Not only does Lexos provide the ability to prepare and visualize text data but it also supports the analysis of text data. Lexos can analyze the data through statistics, clustering, SimilarityQuery, or topword. By providing the user with statistics, Lexos allows the user to focus on analyzing those statistics rather than spending time calculating them. Also, clustering is very important in data mining and Lexos allows for two types of clustering, both hierarchical and clustering with K means. SimilarityQuery is a great analytical tool because it allows for document comparison which is a major subfield of text mining.

Overall, I consider Lexos to be an effective and well rounded tool. Preparing the data, especially scrubbing, produces a more meaningful result. Visualizing the data in various ways allows for more complex analysis. The various analytical tools produce a plethora of useful information for the user. Lexos is well-organized and quite effective as a text mining analysis tool.

Feb 22
2016
11:26 AM

Lexomics Tool (assignment 2)

The Lexos tool provides an analytical resource to experiment with the frequency of word usage in a specific text. This tool is slightly confusing to the untaught eye as the terminology used isn’t necessarily common knowledge. The tool allows one to upload a text, buffer words out of the text and then look at their frequency alone.
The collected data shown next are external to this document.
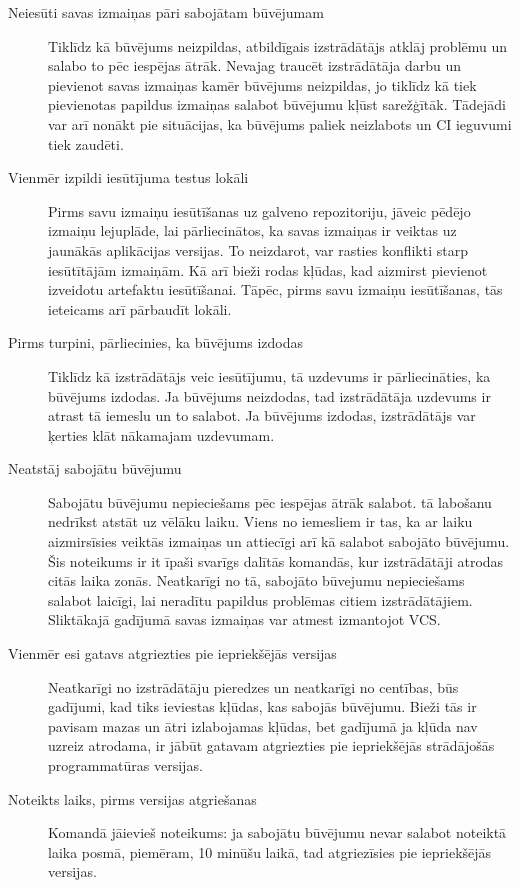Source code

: \begin{description}
	\item [Neiesūti savas izmaiņas pāri sabojātam būvējumam] Tiklīdz kā būvējums neizpildas, atbildīgais izstrādātājs atklāj problēmu un salabo to pēc iespējas ātrāk. Nevajag traucēt izstrādātāja darbu un pievienot savas izmaiņas kamēr būvējums neizpildas, jo tiklīdz kā tiek pievienotas papildus izmaiņas salabot būvējumu kļūst sarežģītāk. Tādejādi var arī nonākt pie situācijas, ka būvējums paliek neizlabots un CI ieguvumi tiek zaudēti.
	\item [Vienmēr izpildi iesūtījuma testus lokāli] Pirms savu izmaiņu iesūtīšanas uz galveno repozitoriju, jāveic pēdējo izmaiņu lejuplāde, lai pārliecinātos, ka savas izmaiņas ir veiktas uz jaunākās aplikācijas versijas. To neizdarot, var rasties konflikti starp iesūtītājām izmaiņām. Kā arī bieži rodas kļūdas, kad aizmirst pievienot izveidotu artefaktu iesūtīšanai. Tāpēc, pirms savu izmaiņu iesūtīšanas, tās ieteicams arī pārbaudīt lokāli.
	\item [Pirms turpini, pārliecinies, ka būvējums izdodas] Tiklīdz kā izstrādātājs veic iesūtījumu, tā uzdevums ir pārliecināties, ka būvējums izdodas. Ja būvējums neizdodas, tad izstrādātāja uzdevums ir atrast tā iemeslu un to salabot. Ja būvējums izdodas, izstrādātājs var ķerties klāt nākamajam uzdevumam.
	\item [Neatstāj sabojātu būvējumu] Sabojātu būvējumu nepieciešams pēc iespējas ātrāk salabot. tā labošanu nedrīkst atstāt uz vēlāku laiku. Viens no iemesliem ir tas, ka ar laiku aizmirsīsies veiktās izmaiņas un attiecīgi arī kā salabot sabojāto būvējumu. Šis noteikums ir it īpaši svarīgs dalītās komandās, kur izstrādātāji atrodas citās laika zonās. Neatkarīgi no tā, sabojāto būvejumu nepieciešams salabot laicīgi, lai neradītu papildus problēmas citiem izstrādātājiem. Sliktākajā gadījumā savas izmaiņas var atmest izmantojot VCS.
	\item [Vienmēr esi gatavs atgriezties pie iepriekšējās versijas] Neatkarīgi no izstrādātāju pieredzes un neatkarīgi no centības, būs gadījumi, kad tiks ieviestas kļūdas, kas sabojās būvējumu. Bieži tās ir pavisam mazas un ātri izlabojamas kļūdas, bet gadījumā ja kļūda nav uzreiz atrodama, ir jābūt gatavam atgriezties pie iepriekšējās strādājošās programmatūras versijas.
	\item [Noteikts laiks, pirms versijas atgriešanas] Komandā jāievieš noteikums: ja sabojātu būvējumu nevar salabot noteiktā laika posmā, piemēram, 10 minūšu laikā, tad atgriezīsies pie iepriekšējās versijas.

\end{description}
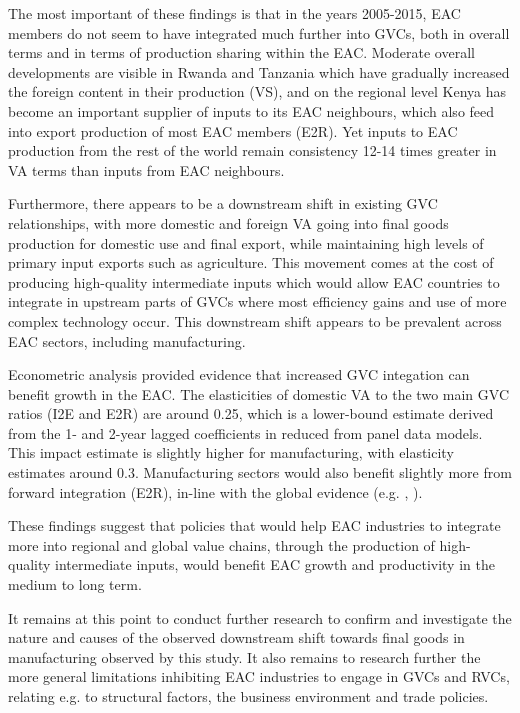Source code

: \documentclass[a4paper]{article}
\begin{document}
The most important of these findings is that in the years 2005-2015, EAC members do not seem to have integrated much further into GVCs, both in overall terms and in terms of production sharing within the EAC. Moderate overall developments are visible in Rwanda and Tanzania which have gradually increased the foreign content in their production (VS), and on the regional level Kenya has become an important supplier of inputs to its EAC neighbours, which also feed into export production of most EAC members (E2R). Yet inputs to EAC production from the rest of the world remain consistency 12-14 times greater in VA terms than inputs from EAC neighbours. \newline

Furthermore, there appears to be a downstream shift in existing GVC relationships, with more domestic and foreign VA going into final goods production for domestic use and final export, while maintaining high levels of primary input exports such as agriculture. This movement comes at the cost of producing high-quality intermediate inputs which would allow EAC countries to integrate in upstream parts of GVCs where most efficiency gains and use of more complex technology occur. This downstream shift appears to be prevalent across EAC sectors, including manufacturing. \newline

Econometric analysis provided evidence that increased GVC integation can benefit growth in the EAC. The elasticities of domestic VA to the two main GVC ratios  (I2E and E2R) are around 0.25, which is a lower-bound estimate derived from the 1- and 2-year lagged coefficients in reduced from panel data models.  This impact estimate is slightly higher for manufacturing, with elasticity estimates around 0.3. Manufacturing sectors would also benefit slightly more from forward integration (E2R), in-line with the global evidence (e.g.  \citet{Kummritz20161}, \citet{kummritz2015global}). \newline

These findings suggest that policies that would help EAC industries to integrate more into regional and global value chains, through the production of high-quality intermediate inputs, would benefit EAC growth and productivity in the medium to long term. \newline 

It remains at this point to conduct further research to confirm and investigate the nature and causes of the observed downstream shift towards final goods in manufacturing observed by this study. It also remains to research further the more general limitations inhibiting EAC industries to engage in GVCs and RVCs, relating e.g. to structural factors, the business environment and trade policies. \newline
\end{document}

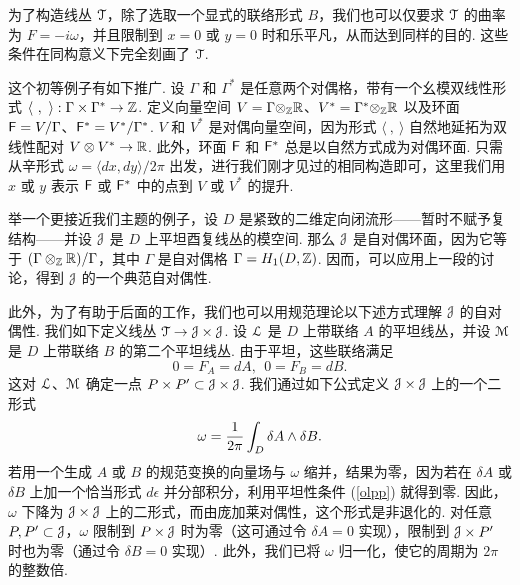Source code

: 为了构造线丛 ${\cal T}$，除了选取一个显式的联络形式 $B$，我们也可以仅要求 ${\cal T}$ 的曲率为 $F=-i\omega$，并且限制到 $x=0$ 或 $y=0$ 时和乐平凡，从而达到同样的目的. 这些条件在同构意义下完全刻画了 ${\cal T}$.

这个初等例子有如下推广. 设 $\Gamma$ 和 $\Gamma^*$ 是任意两个对偶格，带有一个幺模双线性形式 $\langle ~,~\rangle:\Gamma\times
\Gamma^*\to \Bbb{Z}$. 定义向量空间 $V=\Gamma{\otimes}_{\Bbb{Z}}\Bbb{R}$、$V^*=\Gamma^*{\otimes}
_{\Bbb{Z}}\Bbb{R}$ 以及环面 $\cF=V/\Gamma$、$\cF^*=V^*/\Gamma^*$. $V$ 和 $V^*$ 是对偶向量空间，因为形式 $\langle~,~\rangle$ 自然地延拓为双线性配对 $V\otimes V^*\to \Bbb{R}$. 此外，环面 $\cF$ 和 $\cF^*$ 总是以自然方式成为对偶环面. 只需从辛形式 $\omega=\langle dx,dy\rangle/2\pi$ 出发，进行我们刚才见过的相同构造即可，这里我们用 $x$ 或 $y$ 表示 $\cF$ 或 $\cF^*$ 中的点到 $V$ 或 $V^*$ 的提升.

举一个更接近我们主题的例子，设 $D$ 是紧致的二维定向闭流形——暂时不赋予复结构——并设 ${\cal J}$ 是 $D$ 上平坦酉复线丛的模空间. 那么 ${\cal J}$ 是自对偶环面，因为它等于 $(\Gamma\otimes_{\Bbb{Z}}\Bbb{R})/\Gamma$，其中 $\Gamma$ 是自对偶格 $\Gamma= H_1(D,\Bbb{Z})$. 因而，可以应用上一段的讨论，得到 ${\cal J}$ 的一个典范自对偶性.

此外，为了有助于后面的工作，我们也可以用规范理论以下述方式理解 ${\cal J}$ 的自对偶性. 我们如下定义线丛 ${\cal T}\to {\cal J}\times {\cal J}$. 设 ${\cal L}$ 是 $D$ 上带联络 $A$ 的平坦线丛，并设 ${\cal M}$ 是 $D$ 上带联络 $B$ 的第二个平坦线丛. 由于平坦，这些联络满足
\begin{equation}
\label{olpp}
0=F_A=dA,~~0=F_B=dB.
\end{equation}
这对 ${\cal L}$、${\cal M}$ 确定一点 $P\times P'\subset
{\cal J}\times {\cal J}$. 我们通过如下公式定义 ${\cal J}\times {\cal J}$ 上的一个二形式
\begin{equation}
\label{ivo} \omega={1\over 2\pi}\int_{D}\delta A\wedge \delta B.
\end{equation}
若用一个生成 $A$ 或 $B$ 的规范变换的向量场与 $\omega$ 缩并，结果为零，因为若在 $\delta A$ 或 $\delta B$ 上加一个恰当形式 $d\epsilon$ 并分部积分，利用平坦性条件 (\ref{olpp}) 就得到零. 因此，$\omega$ 下降为 ${\cal J}\times {\cal J}$ 上的二形式，而由庞加莱对偶性，这个形式是非退化的. 对任意 $P,P'\subset {\cal J}$，$\omega$ 限制到 $P\times {\cal J}$ 时为零（这可通过令 $\delta A=0$ 实现），限制到 ${\cal J}\times P'$ 时也为零（通过令 $\delta B=0$ 实现）. 此外，我们已将 $\omega$ 归一化，使它的周期为 $2\pi$ 的整数倍.

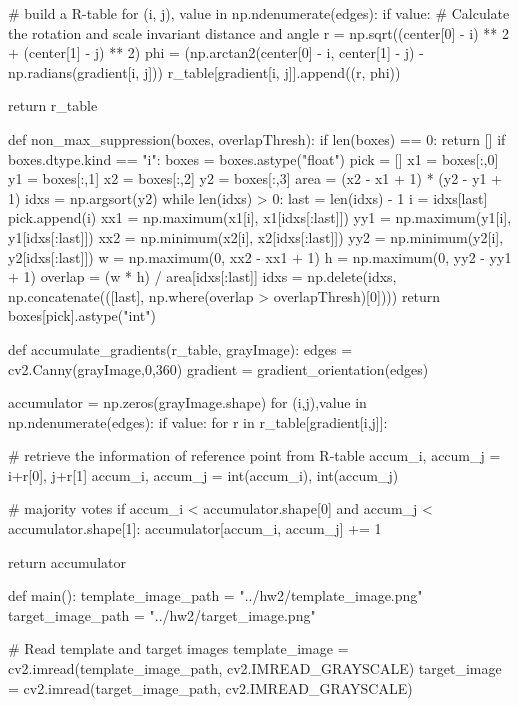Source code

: \documentclass[10pt]{article}
\begin{document}
\begin{python}
    # build a R-table
    for (i, j), value in np.ndenumerate(edges):
        if value:
            # Calculate the rotation and scale invariant distance and angle
            r = np.sqrt((center[0] - i) ** 2 + (center[1] - j) ** 2)
            phi = (np.arctan2(center[0] - i, center[1] - j) - np.radians(gradient[i, j])) %
            r_table[gradient[i, j]].append((r, phi))

    return r_table

def non_max_suppression(boxes, overlapThresh):
    if len(boxes) == 0:
        return []
    if boxes.dtype.kind == "i":
        boxes = boxes.astype("float")
    pick = []
    x1 = boxes[:,0]
    y1 = boxes[:,1]
    x2 = boxes[:,2]
    y2 = boxes[:,3]
    area = (x2 - x1 + 1) * (y2 - y1 + 1)
    idxs = np.argsort(y2)
    while len(idxs) > 0:
        last = len(idxs) - 1
        i = idxs[last]
        pick.append(i)
        xx1 = np.maximum(x1[i], x1[idxs[:last]])
        yy1 = np.maximum(y1[i], y1[idxs[:last]])
        xx2 = np.minimum(x2[i], x2[idxs[:last]])
        yy2 = np.minimum(y2[i], y2[idxs[:last]])
        w = np.maximum(0, xx2 - xx1 + 1)
        h = np.maximum(0, yy2 - yy1 + 1)
        overlap = (w * h) / area[idxs[:last]]
        idxs = np.delete(idxs, np.concatenate(([last], np.where(overlap > overlapThresh)[0])))
    return boxes[pick].astype("int")

def accumulate_gradients(r_table, grayImage):
    edges = cv2.Canny(grayImage,0,360)
    gradient = gradient_orientation(edges)
    
    accumulator = np.zeros(grayImage.shape)
    for (i,j),value in np.ndenumerate(edges):
        if value:
            for r in r_table[gradient[i,j]]:

                # retrieve the information of reference point from R-table
                accum_i, accum_j = i+r[0], j+r[1]
                accum_i, accum_j = int(accum_i), int(accum_j)

                # majority votes
                if accum_i < accumulator.shape[0] and accum_j < accumulator.shape[1]:
                    accumulator[accum_i, accum_j] += 1
                    
    return accumulator

def main():
    template_image_path = "../hw2/template_image.png"
    target_image_path = "../hw2/target_image.png"

    # Read template and target images
    template_image = cv2.imread(template_image_path, cv2.IMREAD_GRAYSCALE)
    target_image = cv2.imread(target_image_path, cv2.IMREAD_GRAYSCALE)


\end{python}
\end{document}
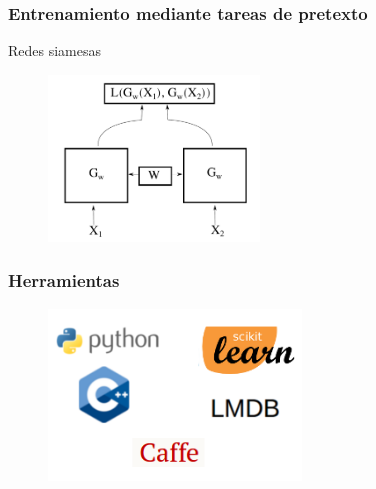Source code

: \documentclass{beamer}
\begin{document}
\begin{frame}
\frametitle{Entrenamiento mediante tareas de pretexto}
Redes siamesas\\
\begin{figure}
    \centering
    \includegraphics[width=0.5\textwidth]{images/siamese-diagram.pdf}
\end{figure}
\end{frame}





\begin{frame}
\frametitle{Herramientas}
\begin{figure}
    \centering
    \includegraphics[width=0.6\textwidth]{images/tools.png}
\end{figure}
\end{frame}
\end{document}
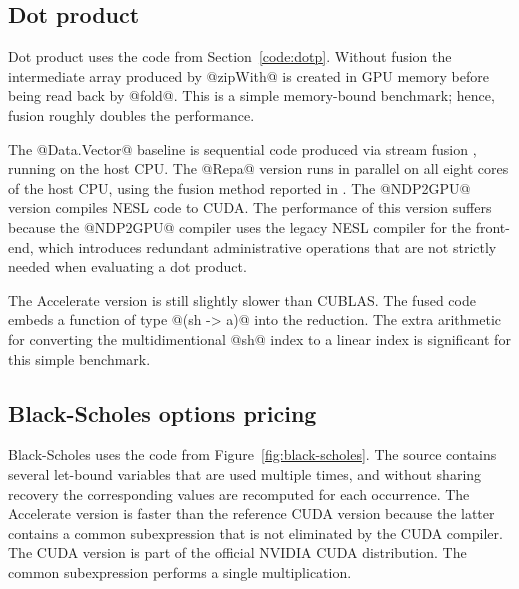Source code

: \subsection{Dot product}
Dot product uses the code from Section~\ref{code:dotp}. Without fusion the intermediate array produced by @zipWith@ is created in GPU memory before being read back by @fold@. This is a simple memory-bound benchmark; hence, fusion roughly doubles the performance.

The @Data.Vector@ baseline is sequential code produced via stream fusion \cite{Coutts:stream-fusion}, running on the host CPU. The @Repa@ version runs in parallel on all eight cores of the host CPU, using the fusion method reported in \cite{Keller:Repa}. The @NDP2GPU@ version \cite{bergstrom:ndp2gpu} compiles NESL code \cite{Blelloch:nesl1995} to CUDA. The performance of this version suffers because the @NDP2GPU@ compiler uses the legacy NESL compiler for the front-end, which introduces redundant administrative operations that are not strictly needed when evaluating a dot product. 


The Accelerate version is still slightly slower than CUBLAS. The fused code embeds a function of type @(sh -> a)@ into the reduction. The extra arithmetic for converting the multidimentional @sh@ index to a linear index is significant for this simple benchmark. 



\subsection{Black-Scholes options pricing}
Black-Scholes uses the code from Figure~\ref{fig:black-scholes}. The source contains several let-bound variables that are used multiple times, and without sharing recovery the corresponding values are recomputed for each occurrence. The Accelerate version is faster than the reference CUDA version because the latter contains a common subexpression that is not eliminated by the CUDA compiler. The CUDA version is part of the official NVIDIA CUDA distribution. The common subexpression performs a single multiplication.


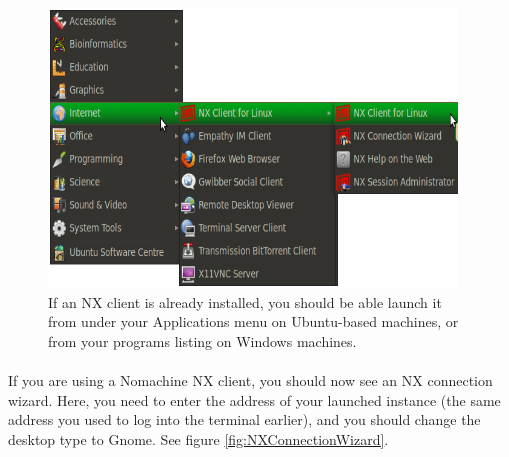 \begin{figure}[!hd]
	\fbox
	{
		\begin{minipage}{13cm}
\includegraphics[width=\maxwidth]{"images/NX-menuOnUbuntu"}
\caption[NX Client start]{\label{fig:NX-menuOnUbuntu}If an NX client is already installed, you should be able launch it from under your Applications menu on Ubuntu-based machines, or from your programs listing on Windows machines.}
		\end{minipage}
	}
\end{figure}

\paragraph{}If you are using a Nomachine NX client, you should now see an NX connection wizard. Here, you need to enter the address of your launched instance (the same address you used to log into the terminal earlier), and you should change the desktop type to Gnome. See figure \ref{fig:NXConnectionWizard}. 


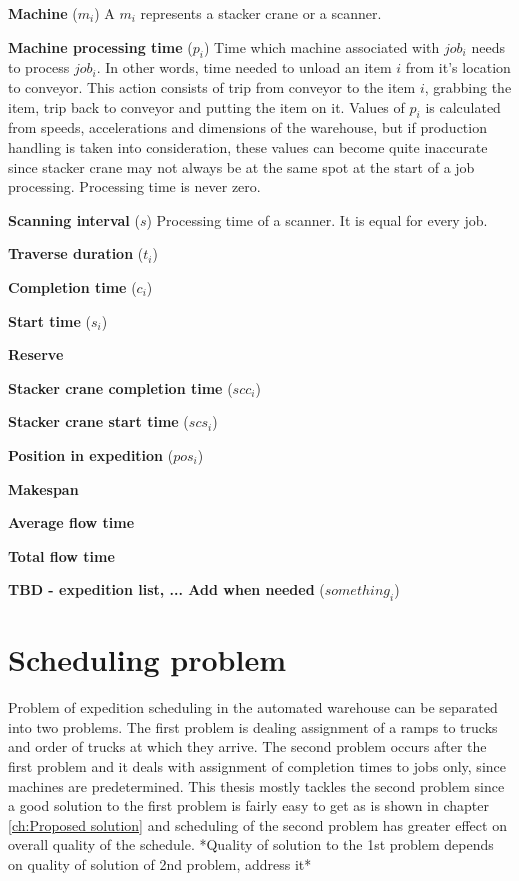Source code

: \documentclass{ctuthesis}
\begin{document}
\noindent \textbf{Machine} ($m_i$) A $m_i$ represents a stacker crane or a scanner. 

\noindent \textbf{Machine processing time} ($p_i$) Time which machine associated with $job_i$ needs to process $job_i$. In other words, time needed to unload an item $i$ from it's location to conveyor. This action consists of trip from conveyor to the item $i$, grabbing the item, trip back to conveyor and putting the item on it. Values of $p_i$ is calculated from speeds, accelerations and dimensions of the warehouse, but if production handling is taken into consideration, these values can become quite inaccurate since stacker crane may not always be at the same spot at the start of a job processing. Processing time is never zero.


\noindent \textbf{Scanning interval} ($s$) Processing time of a scanner. It is equal for every job.

\noindent \textbf{Traverse duration} ($t_i$)

\noindent \textbf{Completion time} ($c_i$)

\noindent \textbf{Start time} ($s_i$)

\noindent \textbf{Reserve}

\noindent \textbf{Stacker crane completion time} ($scc_i$)

\noindent \textbf{Stacker crane start time} ($scs_i$)

\noindent \textbf{Position in expedition} ($pos_i$)

\noindent \textbf{Makespan}

\noindent \textbf{Average flow time}

\noindent \textbf{Total flow time}

\noindent \textbf{TBD - expedition list, ... Add when needed} ($something_i$)


\section{Scheduling problem}
 
 Problem of expedition scheduling in the automated warehouse can be separated into two problems. The first problem is dealing assignment of a ramps to trucks and order of trucks at which they arrive. The second problem occurs after the first problem and it deals with assignment of completion times to jobs only, since machines are predetermined. This thesis mostly tackles the second problem since a good solution to the first problem is fairly easy to get as is shown in chapter \ref{ch:Proposed solution} and scheduling of the second problem has greater effect on overall quality of the schedule. *Quality of solution to the 1st problem depends on quality of solution of 2nd problem, address it* 
 
\end{document}
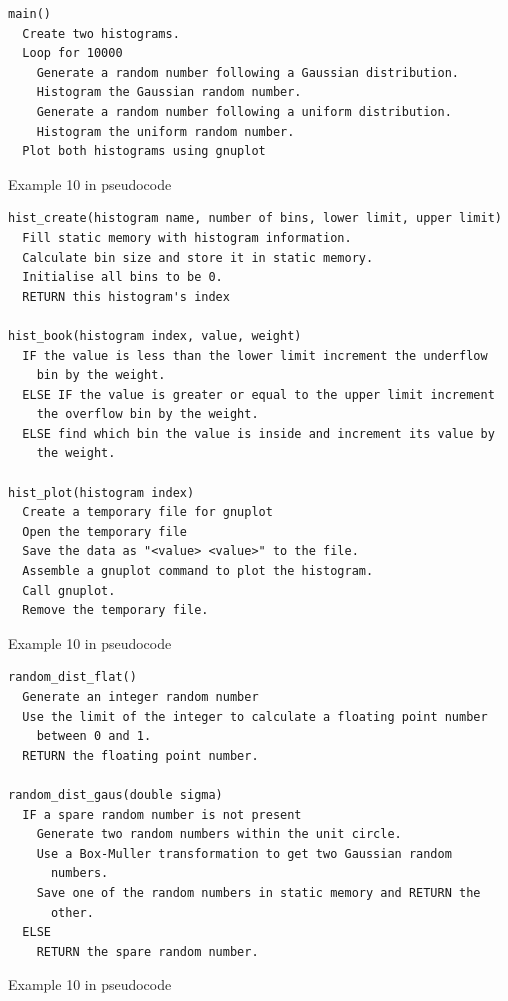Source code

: \documentclass[11pt]{scrartcl}
\begin{document}
\begin{pseudocode}[h]
\begin{verbatim}
main()
  Create two histograms.
  Loop for 10000
    Generate a random number following a Gaussian distribution.
    Histogram the Gaussian random number.
    Generate a random number following a uniform distribution.
    Histogram the uniform random number.
  Plot both histograms using gnuplot
\end{verbatim}
\caption{Example 10 in pseudocode \label{pseudo:ex10_main}}
\end{pseudocode}

\begin{pseudocode}[h]
\begin{verbatim}
hist_create(histogram name, number of bins, lower limit, upper limit)
  Fill static memory with histogram information.
  Calculate bin size and store it in static memory.
  Initialise all bins to be 0.
  RETURN this histogram's index

hist_book(histogram index, value, weight)
  IF the value is less than the lower limit increment the underflow
    bin by the weight.
  ELSE IF the value is greater or equal to the upper limit increment
    the overflow bin by the weight.
  ELSE find which bin the value is inside and increment its value by
    the weight.

hist_plot(histogram index)
  Create a temporary file for gnuplot
  Open the temporary file
  Save the data as "<value> <value>" to the file.
  Assemble a gnuplot command to plot the histogram.
  Call gnuplot.
  Remove the temporary file.
\end{verbatim}
\caption{Example 10 in pseudocode \label{pseudo:ex10_histogram}}
\end{pseudocode}

\begin{pseudocode}[h]
\begin{verbatim}
random_dist_flat()
  Generate an integer random number
  Use the limit of the integer to calculate a floating point number
    between 0 and 1.
  RETURN the floating point number.

random_dist_gaus(double sigma)
  IF a spare random number is not present
    Generate two random numbers within the unit circle.
    Use a Box-Muller transformation to get two Gaussian random
      numbers. 
    Save one of the random numbers in static memory and RETURN the
      other.
  ELSE
    RETURN the spare random number. 
\end{verbatim}
\caption{Example 10 in pseudocode \label{pseudo:ex10_random_dist}}
\end{pseudocode}
\end{document}
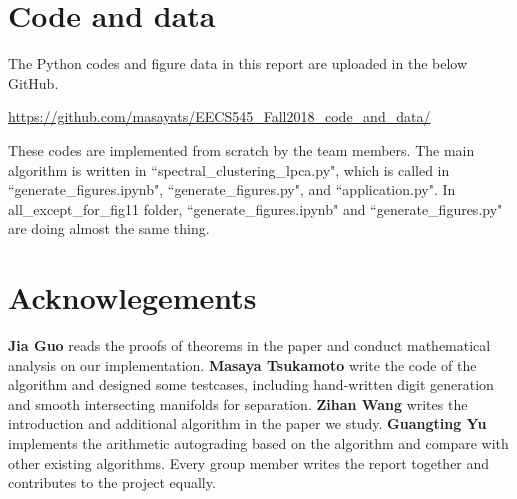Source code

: \documentclass{article}
\begin{document}
\section{Code and data}                
The Python codes and figure data in this report are uploaded in the below GitHub.

\href{https://github.com/masayats/EECS545_Fall2018_code_and_data/}{\url{https://github.com/masayats/EECS545_Fall2018_code_and_data/}}

These codes are implemented from scratch by the team members.
The main algorithm is written in ``spectral\_clustering\_lpca.py", which is called in ``generate\_figures.ipynb", ``generate\_figures.py", and ``application.py". In all\_except\_for\_fig11 folder,  ``generate\_figures.ipynb" and  ``generate\_figures.py" are doing almost the same thing.


\section{Acknowlegements}
\textbf{Jia Guo} reads the proofs of theorems in the paper and conduct mathematical analysis on our implementation.
\textbf{Masaya Tsukamoto} write the code of the algorithm and designed some testcases, including hand-written digit generation and smooth intersecting manifolds for separation.
\textbf{Zihan Wang} writes the introduction and additional algorithm in the paper we study.
\textbf{Guangting Yu} implements the arithmetic autograding based on the algorithm and compare with other existing algorithms.
Every group member writes the report together and contributes to the project equally.

\medskip
\small

% 
% 


\end{document}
It also allows for one to upload multiple texts and compare their word usages together through a hierarchical dendrogram. (Note difficult terminology) Had I not been walked through how to set up the texts I likely would have stopped using the tool as I personally wouldn’t have understood what exactly my results were showing, so it is fair to assume that this tool was created for the professional digital humanists. The tool itself, while very interesting, doesn’t really have much use outside of digital humanities, it allows one to answer questions about the way in which an author compares with their own or others work but the average person doesn’t have that question in mind typically. So the social assumption made for who is using this tool is that they are an educated person doing a research project on specifically word usage, frequency and comparing/ contrasting various texts words.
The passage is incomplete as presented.